就连水獠在听了宵肴的话之后也是将目光投向了宵肴,这个时候但凡是顾忌性命的人都应该能离天脉山有多远就有多远,哪会有这样送死之人?
宵肴面上苦笑却是不再看向十二将,他心意已决再是这样的紧急时刻再是在这件事情上纠缠实属没有必要,他的目光扫向,太叔子言等人目光之中的意味再是明白不过。
尹家姐弟看着宵肴的目光全当没看见,宵肴也没又在目光在尹家姐弟的身上停留多久,这两人自已开始就抱着与他们截然不同的目的进入天脉山,而且他们对天脉山的了解超乎在场所有人,想来在最开始就比所有人更清楚进入天脉山的凶险,既是已有应对这份凶险的打算这个时候也自是不会退缩,最后需要将目光停在太叔子言和蔡之栾的身上,这两人有这大好的前途,且相比与他们算是在温室之中长大,在面临这样已经可以预知的凶险之下最是容易动摇,宵肴没有必要强迫,也不会强迫他们进入天脉山。
“宵兄这是什么意思?难道我二人就这般不济?”蔡之栾有些愤慨的说道。宵肴也不反驳,蔡之栾一见之下就更是不悦了,这是在裸的鄙视他,刚是要在说上几句,以示自己的决心,却是被太叔子言抢先道:“宵兄多虑了,之后不管面临什么我二人皆是接着就是。”太叔子言这话说的平淡,却也不难看出他的这句话中已经带着些不快,毕竟被人小看男人的那份自尊就有些受不住了。
“子言说的没错,不管发生什么我二人都会接着无须宵兄劳心。”蔡之栾附和道。
宵肴并没有因此就收了对二人的顾虑,承诺,大话谁都谁都会说,而这一切都只是建立在什么都还未发生的情况之下,真到了所有的都发生在面前那才是验证的时候。

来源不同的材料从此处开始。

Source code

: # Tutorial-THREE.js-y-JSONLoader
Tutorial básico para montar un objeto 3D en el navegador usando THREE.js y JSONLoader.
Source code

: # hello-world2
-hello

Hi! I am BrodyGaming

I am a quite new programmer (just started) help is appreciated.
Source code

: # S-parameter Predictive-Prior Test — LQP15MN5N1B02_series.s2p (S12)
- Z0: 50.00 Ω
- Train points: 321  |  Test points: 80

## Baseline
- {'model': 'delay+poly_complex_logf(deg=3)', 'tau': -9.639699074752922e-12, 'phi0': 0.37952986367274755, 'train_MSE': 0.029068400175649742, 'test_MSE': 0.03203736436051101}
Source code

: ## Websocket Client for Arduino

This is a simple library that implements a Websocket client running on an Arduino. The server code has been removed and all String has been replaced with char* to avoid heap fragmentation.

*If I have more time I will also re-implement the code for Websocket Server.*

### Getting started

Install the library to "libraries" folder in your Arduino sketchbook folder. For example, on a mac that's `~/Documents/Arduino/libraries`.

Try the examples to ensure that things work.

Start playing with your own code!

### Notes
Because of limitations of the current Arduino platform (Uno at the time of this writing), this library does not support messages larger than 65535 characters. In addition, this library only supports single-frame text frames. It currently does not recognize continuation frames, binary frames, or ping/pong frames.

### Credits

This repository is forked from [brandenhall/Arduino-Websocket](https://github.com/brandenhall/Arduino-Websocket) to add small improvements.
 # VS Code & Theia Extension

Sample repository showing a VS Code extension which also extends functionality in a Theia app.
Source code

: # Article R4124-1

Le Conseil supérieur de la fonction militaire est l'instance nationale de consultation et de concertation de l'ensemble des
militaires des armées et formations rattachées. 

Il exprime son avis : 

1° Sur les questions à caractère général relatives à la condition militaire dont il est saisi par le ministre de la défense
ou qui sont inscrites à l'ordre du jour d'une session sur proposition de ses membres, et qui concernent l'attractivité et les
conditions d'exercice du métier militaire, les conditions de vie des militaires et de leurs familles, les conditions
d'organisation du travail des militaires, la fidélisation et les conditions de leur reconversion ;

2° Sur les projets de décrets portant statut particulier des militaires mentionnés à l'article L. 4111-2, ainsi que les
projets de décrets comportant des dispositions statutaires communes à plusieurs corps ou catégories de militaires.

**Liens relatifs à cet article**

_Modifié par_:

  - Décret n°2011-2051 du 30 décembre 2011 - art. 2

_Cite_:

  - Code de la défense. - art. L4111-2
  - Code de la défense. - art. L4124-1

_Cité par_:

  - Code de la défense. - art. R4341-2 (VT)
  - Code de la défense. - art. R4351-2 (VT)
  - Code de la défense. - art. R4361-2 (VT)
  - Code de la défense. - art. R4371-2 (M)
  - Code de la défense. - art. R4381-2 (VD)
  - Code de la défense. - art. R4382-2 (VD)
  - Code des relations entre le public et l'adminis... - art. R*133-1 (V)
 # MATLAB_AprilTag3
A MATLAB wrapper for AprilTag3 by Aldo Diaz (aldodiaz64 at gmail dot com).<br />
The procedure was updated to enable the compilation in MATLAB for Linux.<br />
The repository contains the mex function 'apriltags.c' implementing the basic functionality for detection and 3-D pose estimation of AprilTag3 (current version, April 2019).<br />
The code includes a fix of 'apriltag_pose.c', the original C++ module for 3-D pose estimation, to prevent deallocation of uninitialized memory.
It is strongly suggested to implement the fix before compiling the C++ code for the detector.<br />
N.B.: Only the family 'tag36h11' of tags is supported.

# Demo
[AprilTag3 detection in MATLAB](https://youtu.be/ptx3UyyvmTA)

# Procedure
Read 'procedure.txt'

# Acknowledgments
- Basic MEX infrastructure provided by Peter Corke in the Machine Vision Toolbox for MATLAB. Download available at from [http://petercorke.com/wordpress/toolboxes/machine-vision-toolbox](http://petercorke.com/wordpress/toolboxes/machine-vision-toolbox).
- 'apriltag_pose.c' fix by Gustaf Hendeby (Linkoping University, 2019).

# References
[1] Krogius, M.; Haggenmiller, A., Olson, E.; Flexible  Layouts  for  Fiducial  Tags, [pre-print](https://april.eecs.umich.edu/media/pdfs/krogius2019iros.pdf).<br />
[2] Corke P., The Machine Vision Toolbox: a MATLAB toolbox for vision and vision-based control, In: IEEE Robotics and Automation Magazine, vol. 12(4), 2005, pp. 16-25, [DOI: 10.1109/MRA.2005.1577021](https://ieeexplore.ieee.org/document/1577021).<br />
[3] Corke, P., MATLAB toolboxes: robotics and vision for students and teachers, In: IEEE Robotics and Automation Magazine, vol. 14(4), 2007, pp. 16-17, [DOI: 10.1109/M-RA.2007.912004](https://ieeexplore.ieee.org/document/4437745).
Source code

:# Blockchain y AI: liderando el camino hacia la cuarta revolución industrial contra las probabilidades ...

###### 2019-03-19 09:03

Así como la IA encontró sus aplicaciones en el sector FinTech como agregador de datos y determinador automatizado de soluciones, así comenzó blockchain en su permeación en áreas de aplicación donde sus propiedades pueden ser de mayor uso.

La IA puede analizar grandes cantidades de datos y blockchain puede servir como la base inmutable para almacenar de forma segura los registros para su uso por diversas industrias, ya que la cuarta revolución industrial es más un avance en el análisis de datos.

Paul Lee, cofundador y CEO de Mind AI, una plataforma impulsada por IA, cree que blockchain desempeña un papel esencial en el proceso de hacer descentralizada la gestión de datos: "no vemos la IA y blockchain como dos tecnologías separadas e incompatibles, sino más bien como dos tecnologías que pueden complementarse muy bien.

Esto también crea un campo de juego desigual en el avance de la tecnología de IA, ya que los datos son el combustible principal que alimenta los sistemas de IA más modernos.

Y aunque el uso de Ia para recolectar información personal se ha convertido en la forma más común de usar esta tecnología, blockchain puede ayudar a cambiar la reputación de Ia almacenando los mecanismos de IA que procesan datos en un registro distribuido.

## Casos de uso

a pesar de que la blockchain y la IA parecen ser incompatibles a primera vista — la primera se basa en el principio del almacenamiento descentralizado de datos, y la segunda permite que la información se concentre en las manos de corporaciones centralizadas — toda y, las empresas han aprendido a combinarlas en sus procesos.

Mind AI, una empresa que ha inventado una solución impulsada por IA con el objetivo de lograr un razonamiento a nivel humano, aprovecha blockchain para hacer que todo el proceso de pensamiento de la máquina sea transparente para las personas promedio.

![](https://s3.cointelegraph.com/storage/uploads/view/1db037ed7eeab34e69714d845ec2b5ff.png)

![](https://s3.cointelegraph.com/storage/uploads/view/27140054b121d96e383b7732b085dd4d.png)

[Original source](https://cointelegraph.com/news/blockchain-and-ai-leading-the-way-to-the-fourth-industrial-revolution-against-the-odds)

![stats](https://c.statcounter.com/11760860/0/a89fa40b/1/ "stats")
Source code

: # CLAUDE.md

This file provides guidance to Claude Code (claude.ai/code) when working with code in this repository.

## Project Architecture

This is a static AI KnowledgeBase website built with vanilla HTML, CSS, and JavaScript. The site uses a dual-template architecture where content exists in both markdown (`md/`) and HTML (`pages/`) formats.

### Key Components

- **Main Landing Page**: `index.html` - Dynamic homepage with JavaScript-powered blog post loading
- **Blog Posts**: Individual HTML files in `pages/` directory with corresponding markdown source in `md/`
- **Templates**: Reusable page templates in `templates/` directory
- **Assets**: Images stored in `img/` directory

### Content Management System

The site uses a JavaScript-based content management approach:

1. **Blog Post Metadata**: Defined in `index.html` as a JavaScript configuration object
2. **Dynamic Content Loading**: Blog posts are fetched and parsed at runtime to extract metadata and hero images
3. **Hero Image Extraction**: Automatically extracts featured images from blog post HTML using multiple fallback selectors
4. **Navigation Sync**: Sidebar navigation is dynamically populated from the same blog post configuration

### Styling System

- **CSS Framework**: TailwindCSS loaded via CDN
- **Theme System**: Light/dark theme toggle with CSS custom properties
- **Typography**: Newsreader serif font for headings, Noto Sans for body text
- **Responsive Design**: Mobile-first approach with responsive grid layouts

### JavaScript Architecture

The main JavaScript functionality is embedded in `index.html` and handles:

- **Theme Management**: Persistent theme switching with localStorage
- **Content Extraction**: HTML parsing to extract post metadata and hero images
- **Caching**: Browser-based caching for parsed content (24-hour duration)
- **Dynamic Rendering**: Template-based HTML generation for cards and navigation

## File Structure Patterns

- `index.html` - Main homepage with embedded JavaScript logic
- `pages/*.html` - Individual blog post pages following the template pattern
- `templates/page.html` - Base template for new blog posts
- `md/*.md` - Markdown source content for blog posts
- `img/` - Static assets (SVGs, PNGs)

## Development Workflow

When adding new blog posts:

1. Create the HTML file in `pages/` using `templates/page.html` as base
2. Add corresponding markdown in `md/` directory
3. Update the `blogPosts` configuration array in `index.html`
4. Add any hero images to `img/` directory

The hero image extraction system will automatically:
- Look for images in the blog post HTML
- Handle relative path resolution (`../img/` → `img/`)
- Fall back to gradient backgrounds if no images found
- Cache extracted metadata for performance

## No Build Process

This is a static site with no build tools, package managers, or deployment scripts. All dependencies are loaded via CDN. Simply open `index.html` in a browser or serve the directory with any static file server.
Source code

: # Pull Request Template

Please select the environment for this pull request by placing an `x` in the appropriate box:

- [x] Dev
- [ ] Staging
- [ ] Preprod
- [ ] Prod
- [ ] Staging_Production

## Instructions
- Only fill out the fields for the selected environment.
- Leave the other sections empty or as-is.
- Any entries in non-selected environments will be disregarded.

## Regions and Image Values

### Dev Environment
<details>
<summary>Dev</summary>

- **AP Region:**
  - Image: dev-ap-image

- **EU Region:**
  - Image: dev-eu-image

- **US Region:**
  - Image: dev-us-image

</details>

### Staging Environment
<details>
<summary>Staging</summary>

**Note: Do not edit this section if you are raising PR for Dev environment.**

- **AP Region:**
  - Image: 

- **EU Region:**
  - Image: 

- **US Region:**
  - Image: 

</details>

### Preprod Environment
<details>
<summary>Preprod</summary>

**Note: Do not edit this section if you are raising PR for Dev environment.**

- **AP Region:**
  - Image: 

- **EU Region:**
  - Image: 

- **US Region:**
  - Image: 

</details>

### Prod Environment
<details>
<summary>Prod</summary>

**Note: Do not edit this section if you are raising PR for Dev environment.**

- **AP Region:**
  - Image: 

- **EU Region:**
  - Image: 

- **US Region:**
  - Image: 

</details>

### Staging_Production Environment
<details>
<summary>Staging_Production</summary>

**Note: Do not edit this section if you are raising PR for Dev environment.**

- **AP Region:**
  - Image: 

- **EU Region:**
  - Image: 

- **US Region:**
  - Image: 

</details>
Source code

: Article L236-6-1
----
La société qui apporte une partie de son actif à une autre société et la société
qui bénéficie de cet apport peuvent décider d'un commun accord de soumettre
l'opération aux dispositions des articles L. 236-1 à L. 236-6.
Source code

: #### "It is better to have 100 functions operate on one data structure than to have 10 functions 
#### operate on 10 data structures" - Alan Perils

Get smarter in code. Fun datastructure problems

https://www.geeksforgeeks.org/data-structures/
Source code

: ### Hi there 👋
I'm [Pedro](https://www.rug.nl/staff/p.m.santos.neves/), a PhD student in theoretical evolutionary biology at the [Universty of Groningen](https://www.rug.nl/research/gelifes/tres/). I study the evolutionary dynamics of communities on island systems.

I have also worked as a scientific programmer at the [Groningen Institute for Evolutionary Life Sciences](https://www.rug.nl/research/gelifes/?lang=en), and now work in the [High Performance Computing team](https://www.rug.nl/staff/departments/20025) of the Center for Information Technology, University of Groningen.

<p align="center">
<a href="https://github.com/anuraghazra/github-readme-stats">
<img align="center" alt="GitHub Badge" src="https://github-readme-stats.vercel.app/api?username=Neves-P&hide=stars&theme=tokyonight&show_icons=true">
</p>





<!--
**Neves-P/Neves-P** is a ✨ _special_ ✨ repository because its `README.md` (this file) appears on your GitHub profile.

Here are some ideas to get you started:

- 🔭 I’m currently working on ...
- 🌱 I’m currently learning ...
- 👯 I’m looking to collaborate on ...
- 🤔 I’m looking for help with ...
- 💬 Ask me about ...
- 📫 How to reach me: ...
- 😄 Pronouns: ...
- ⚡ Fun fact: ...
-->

但是不管怎样这时候也不能赶人不是,宵肴面上遂是露出一个放心的笑容:“那就好。”
说完宵肴接着道:“今天我们先找个地方休息一天明天再是出发。”说着宵肴的目光有意无意的看了尹三郎一眼,尹三郎自是会意,暗暗的向着宵肴点了下头。
这面地接都在水患来时被破坏,入眼之处都是水泽,以宵肴对着片地界的了解再是向前走连个落脚的地方也没有,进入天脉山或许能够找到一个落脚的地方,可是现在还不是进入天脉山的时候,那么就只有向后退了,回去他们最日休整的地方。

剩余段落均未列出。